Your goal:
Quote the records exactly, starting at the first line and stopping after the line with "- Der Manager"; skip the pictures.

Data under study:

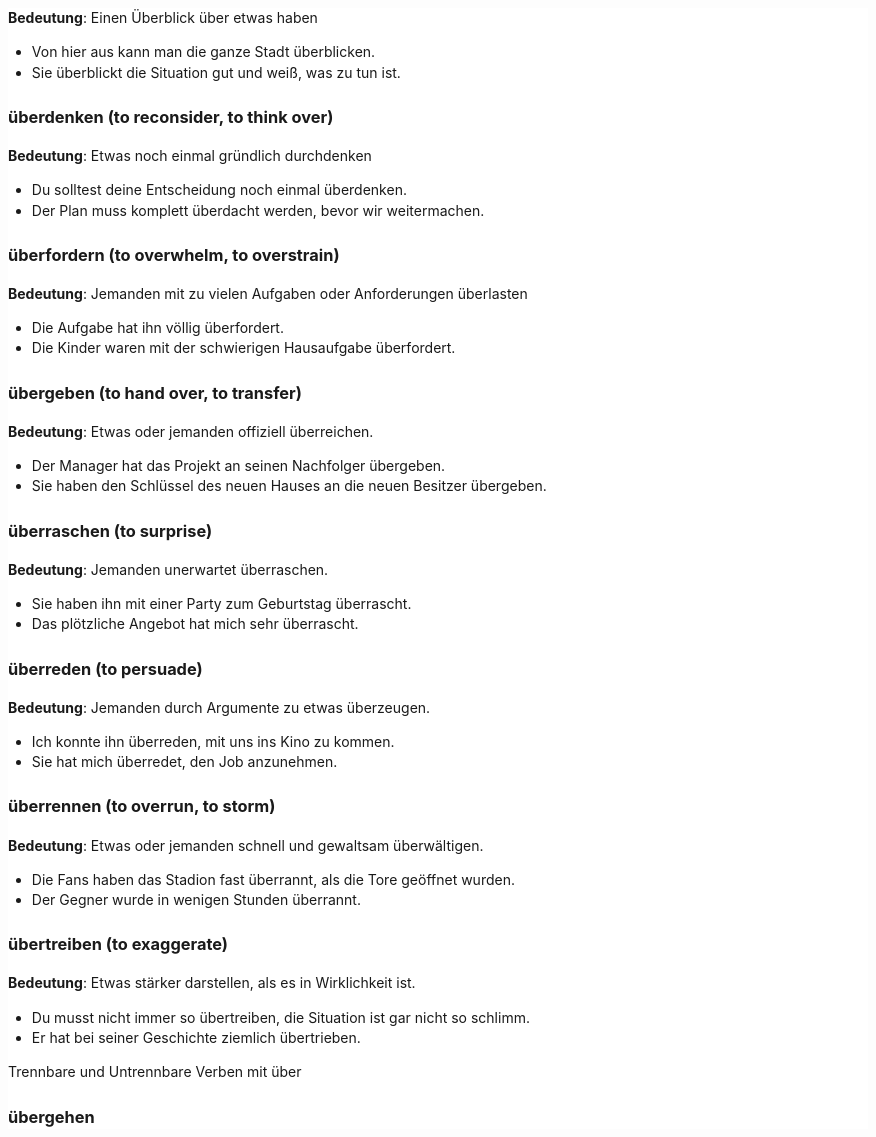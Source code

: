 __Bedeutung__: Einen Überblick über etwas haben

- Von hier aus kann man die ganze Stadt überblicken.
- Sie überblickt die Situation gut und weiß, was zu tun ist.

### __überdenken__ (to reconsider, to think over)

__Bedeutung__: Etwas noch einmal gründlich durchdenken

- Du solltest deine Entscheidung noch einmal überdenken.
- Der Plan muss komplett überdacht werden, bevor wir weitermachen.

### __überfordern__ (to overwhelm, to overstrain)

__Bedeutung__: Jemanden mit zu vielen Aufgaben oder Anforderungen überlasten

- Die Aufgabe hat ihn völlig überfordert.
- Die Kinder waren mit der schwierigen Hausaufgabe überfordert.

### __übergeben__ (to hand over, to transfer)

__Bedeutung__: Etwas oder jemanden offiziell überreichen.

- Der Manager hat das Projekt an seinen Nachfolger übergeben.
- Sie haben den Schlüssel des neuen Hauses an die neuen Besitzer übergeben.

### __überraschen__ (to surprise)

__Bedeutung__: Jemanden unerwartet überraschen.

- Sie haben ihn mit einer Party zum Geburtstag überrascht.
- Das plötzliche Angebot hat mich sehr überrascht.

### __überreden__ (to persuade)

__Bedeutung__: Jemanden durch Argumente zu etwas überzeugen.

- Ich konnte ihn überreden, mit uns ins Kino zu kommen.
- Sie hat mich überredet, den Job anzunehmen.

### __überrennen__ (to overrun, to storm)

__Bedeutung__: Etwas oder jemanden schnell und gewaltsam überwältigen.

- Die Fans haben das Stadion fast überrannt, als die Tore geöffnet wurden.
- Der Gegner wurde in wenigen Stunden überrannt.

### __übertreiben__ (to exaggerate)

__Bedeutung__: Etwas stärker darstellen, als es in Wirklichkeit ist.

- Du musst nicht immer so übertreiben, die Situation ist gar nicht so schlimm.
- Er hat bei seiner Geschichte ziemlich übertrieben.

Trennbare und Untrennbare Verben mit über

### __übergehen__  
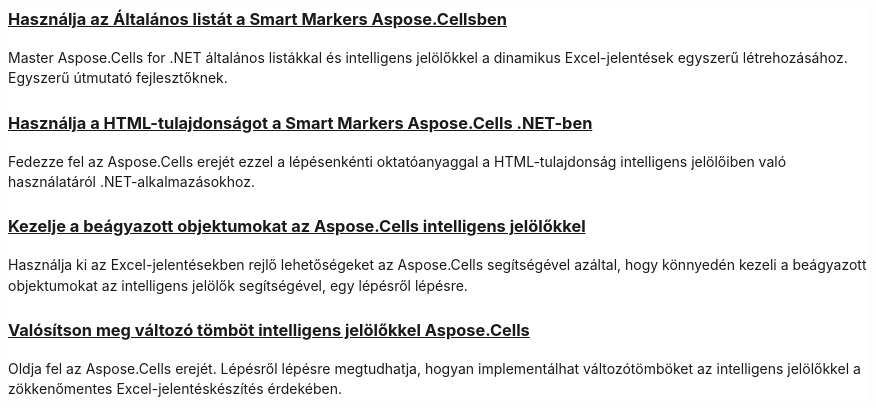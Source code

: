 ### [Használja az Általános listát a Smart Markers Aspose.Cellsben](./generic-list-smart-markers/)
Master Aspose.Cells for .NET általános listákkal és intelligens jelölőkkel a dinamikus Excel-jelentések egyszerű létrehozásához. Egyszerű útmutató fejlesztőknek.
### [Használja a HTML-tulajdonságot a Smart Markers Aspose.Cells .NET-ben](./html-property-smart-markers/)
Fedezze fel az Aspose.Cells erejét ezzel a lépésenkénti oktatóanyaggal a HTML-tulajdonság intelligens jelölőiben való használatáról .NET-alkalmazásokhoz.
### [Kezelje a beágyazott objektumokat az Aspose.Cells intelligens jelölőkkel](./nested-objects-smart-markers/)
Használja ki az Excel-jelentésekben rejlő lehetőségeket az Aspose.Cells segítségével azáltal, hogy könnyedén kezeli a beágyazott objektumokat az intelligens jelölők segítségével, egy lépésről lépésre.
### [Valósítson meg változó tömböt intelligens jelölőkkel Aspose.Cells](./variable-array-smart-markers/)
Oldja fel az Aspose.Cells erejét. Lépésről lépésre megtudhatja, hogyan implementálhat változótömböket az intelligens jelölőkkel a zökkenőmentes Excel-jelentéskészítés érdekében.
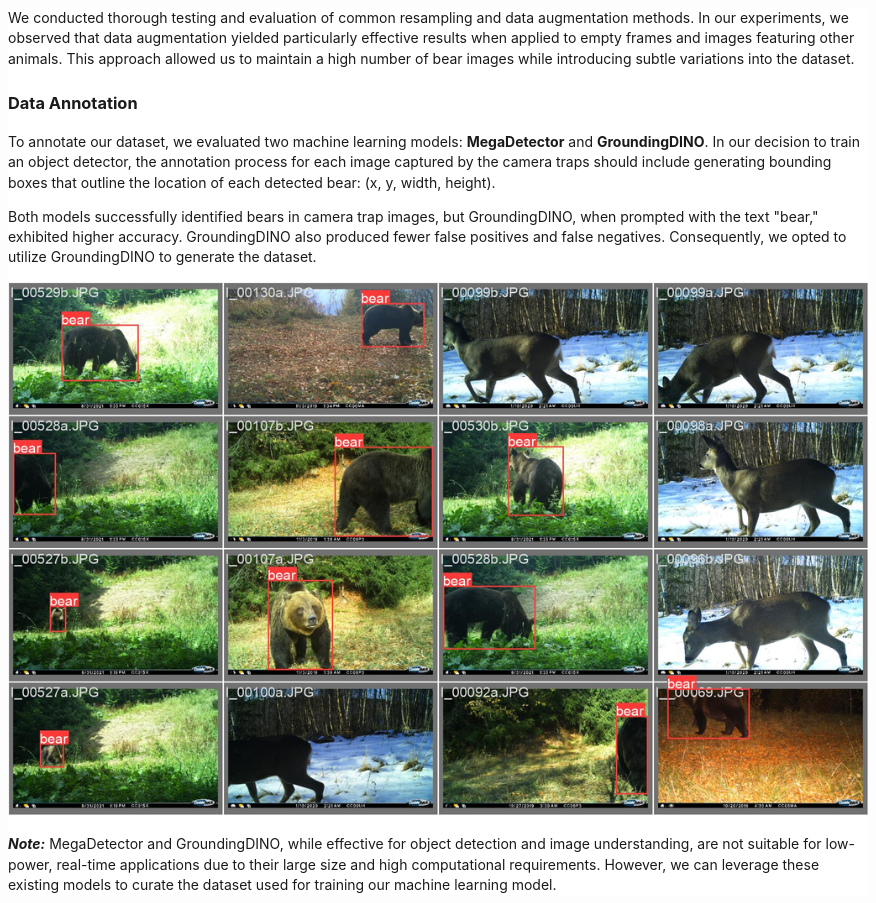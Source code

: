 
We conducted thorough testing and evaluation of common resampling and
data augmentation methods. In our experiments, we observed that data
augmentation yielded particularly effective results when applied to
empty frames and images featuring other animals. This approach allowed
us to maintain a high number of bear images while introducing subtle
variations into the dataset.

### Data Annotation

To annotate our dataset, we evaluated two machine
learning models: __MegaDetector__ and __GroundingDINO__.
In our decision to train an object detector, the
annotation process for each image captured by the camera
traps should include generating bounding boxes that
outline the location of each detected bear: (x, y, width,
height).

Both models successfully identified bears in camera trap images, but
GroundingDINO, when prompted with the text "bear," exhibited higher accuracy.
GroundingDINO also produced fewer false positives and false negatives.
Consequently, we opted to utilize GroundingDINO to generate the dataset.

![Annotations](./images/annotations/labels.jpg)

___Note:___ MegaDetector and GroundingDINO, while effective for object
detection and image understanding, are not suitable for low-power, real-time
applications due to their large size and high computational requirements.
However, we can leverage these existing models to curate the dataset used for
training our machine learning model.
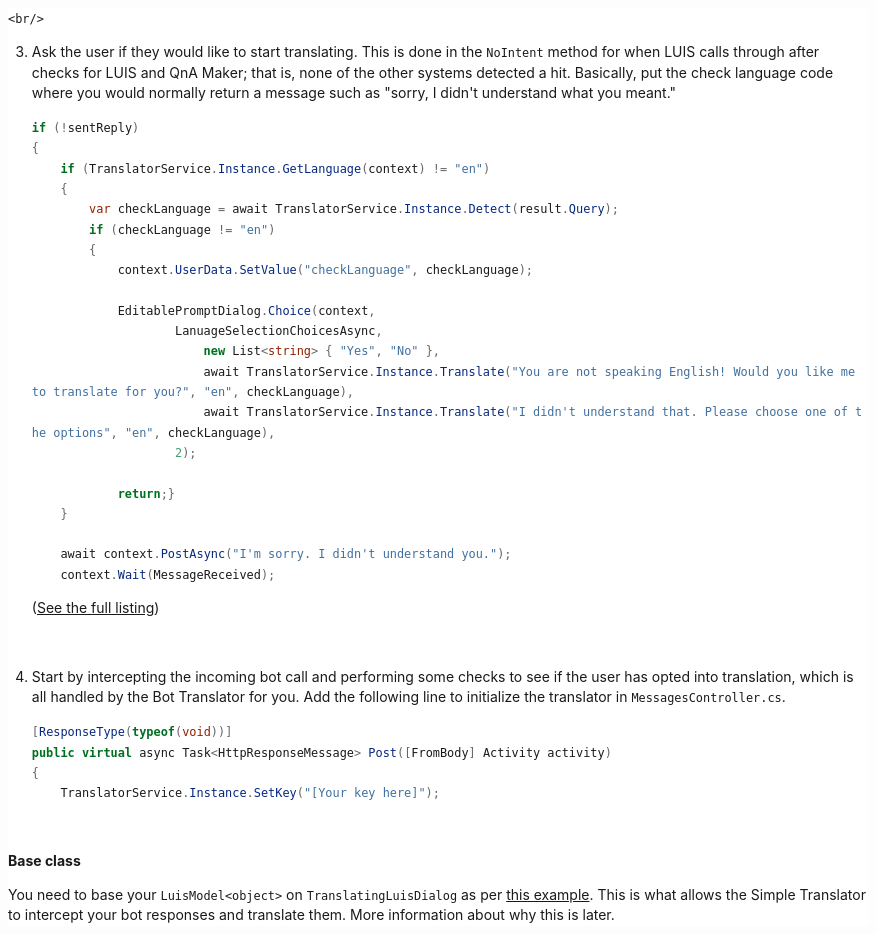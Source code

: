     <br/>
    
3. Ask the user if they would like to start translating. This is done in the `NoIntent` method for when LUIS calls through after checks for LUIS and QnA Maker; that is, none of the other systems detected a hit. Basically, put the check language code where you would normally return a message such as "sorry, I didn't understand what you meant."

    ```csharp
    if (!sentReply)
    {
        if (TranslatorService.Instance.GetLanguage(context) != "en")
        {
            var checkLanguage = await TranslatorService.Instance.Detect(result.Query);
            if (checkLanguage != "en")
            {
                context.UserData.SetValue("checkLanguage", checkLanguage);

                EditablePromptDialog.Choice(context,
                        LanuageSelectionChoicesAsync,
                            new List<string> { "Yes", "No" },
                            await TranslatorService.Instance.Translate("You are not speaking English! Would you like me to translate for you?", "en", checkLanguage),
                            await TranslatorService.Instance.Translate("I didn't understand that. Please choose one of the options", "en", checkLanguage),
                        2);

                return;}
        }

        await context.PostAsync("I'm sorry. I didn't understand you.");
        context.Wait(MessageReceived);
    ```

    ([See the full listing](https://github.com/MSFTAuDX/BotTranslator/blob/master/Samples/PizzaBot/PizzaOrderDialog.cs))
    
     <br/>

4. Start by intercepting the incoming bot call and performing some checks to see if the user has opted into translation, which is all handled by the Bot Translator for you. Add the following line to initialize the translator in `MessagesController.cs`.

    ```csharp
    [ResponseType(typeof(void))]
    public virtual async Task<HttpResponseMessage> Post([FromBody] Activity activity)
    {
        TranslatorService.Instance.SetKey("[Your key here]");
    ```

<br/>

**Base class**

You need to base your `LuisModel<object>` on `TranslatingLuisDialog` as per [this example](https://github.com/MSFTAuDX/BotTranslator/blob/97c4ad757bfbfe0714c6c7e3b7098082fa635052/Samples/PizzaBot/PizzaOrderDialog.cs#L20). This is what allows the Simple Translator to intercept your bot responses and translate them. More information about why this is later.
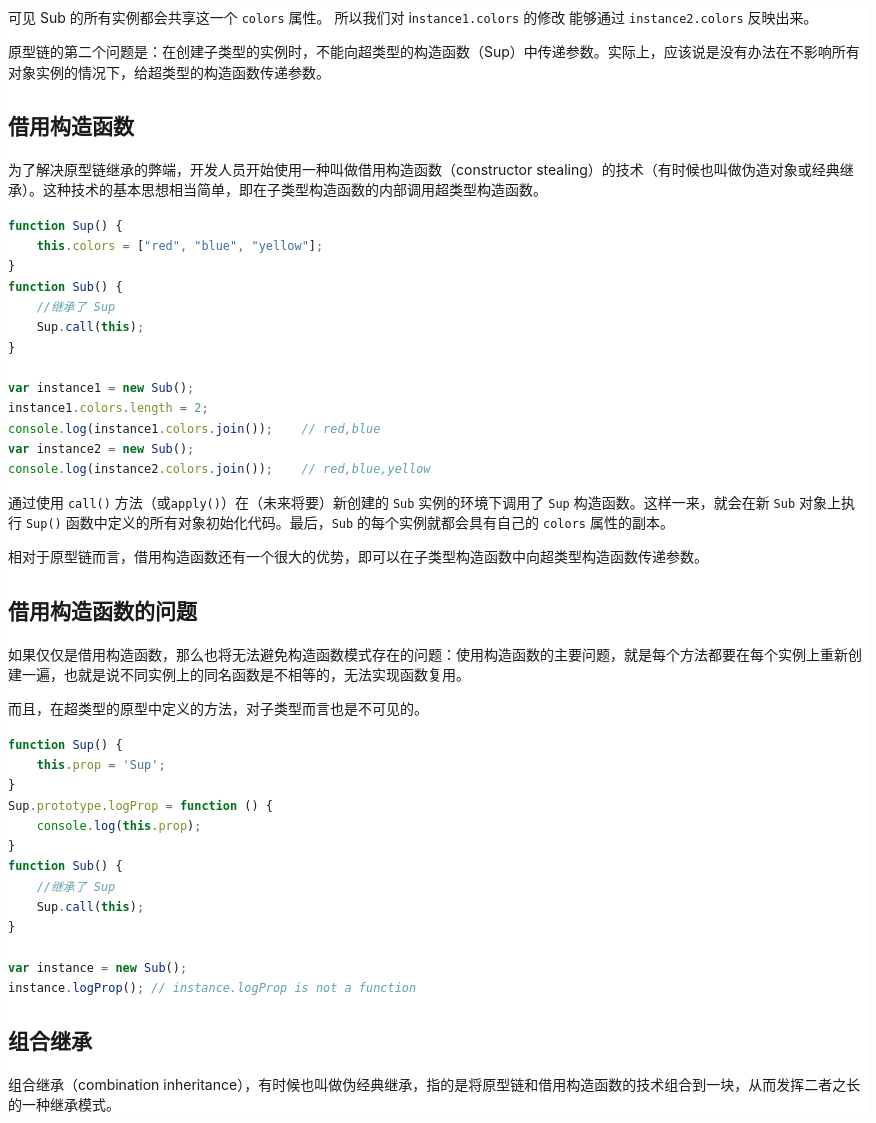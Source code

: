 可见 Sub 的所有实例都会共享这一个 `colors` 属性。 所以我们对 i`nstance1.colors` 的修改 能够通过 `instance2.colors` 反映出来。

原型链的第二个问题是：在创建子类型的实例时，不能向超类型的构造函数（Sup）中传递参数。实际上，应该说是没有办法在不影响所有对象实例的情况下，给超类型的构造函数传递参数。

## 借用构造函数
为了解决原型链继承的弊端，开发人员开始使用一种叫做借用构造函数（constructor stealing）的技术（有时候也叫做伪造对象或经典继承）。这种技术的基本思想相当简单，即在子类型构造函数的内部调用超类型构造函数。

```javascript
function Sup() {
    this.colors = ["red", "blue", "yellow"];
}
function Sub() {
    //继承了 Sup
    Sup.call(this);
}

var instance1 = new Sub();
instance1.colors.length = 2;
console.log(instance1.colors.join());    // red,blue
var instance2 = new Sub();
console.log(instance2.colors.join());    // red,blue,yellow 
```

通过使用 `call()` 方法（或`apply()`）在（未来将要）新创建的 `Sub` 实例的环境下调用了 `Sup` 构造函数。这样一来，就会在新 `Sub` 对象上执行 `Sup()` 函数中定义的所有对象初始化代码。最后，`Sub` 的每个实例就都会具有自己的 `colors` 属性的副本。

相对于原型链而言，借用构造函数还有一个很大的优势，即可以在子类型构造函数中向超类型构造函数传递参数。

## 借用构造函数的问题
如果仅仅是借用构造函数，那么也将无法避免构造函数模式存在的问题：使用构造函数的主要问题，就是每个方法都要在每个实例上重新创建一遍，也就是说不同实例上的同名函数是不相等的，无法实现函数复用。

而且，在超类型的原型中定义的方法，对子类型而言也是不可见的。

```javascript
function Sup() {
    this.prop = 'Sup';
}
Sup.prototype.logProp = function () {
    console.log(this.prop);
}
function Sub() {
    //继承了 Sup
    Sup.call(this);
}

var instance = new Sub();
instance.logProp(); // instance.logProp is not a function
```

## 组合继承
组合继承（combination inheritance），有时候也叫做伪经典继承，指的是将原型链和借用构造函数的技术组合到一块，从而发挥二者之长的一种继承模式。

Result of this task:
Source code

: __Bedeutung__: Einen Überblick über etwas haben

- Von hier aus kann man die ganze Stadt überblicken.
- Sie überblickt die Situation gut und weiß, was zu tun ist.

### __überdenken__ (to reconsider, to think over)

__Bedeutung__: Etwas noch einmal gründlich durchdenken

- Du solltest deine Entscheidung noch einmal überdenken.
- Der Plan muss komplett überdacht werden, bevor wir weitermachen.

### __überfordern__ (to overwhelm, to overstrain)

__Bedeutung__: Jemanden mit zu vielen Aufgaben oder Anforderungen überlasten

- Die Aufgabe hat ihn völlig überfordert.
- Die Kinder waren mit der schwierigen Hausaufgabe überfordert.

### __übergeben__ (to hand over, to transfer)

__Bedeutung__: Etwas oder jemanden offiziell überreichen.

- Der Manager hat das Projekt an seinen Nachfolger übergeben.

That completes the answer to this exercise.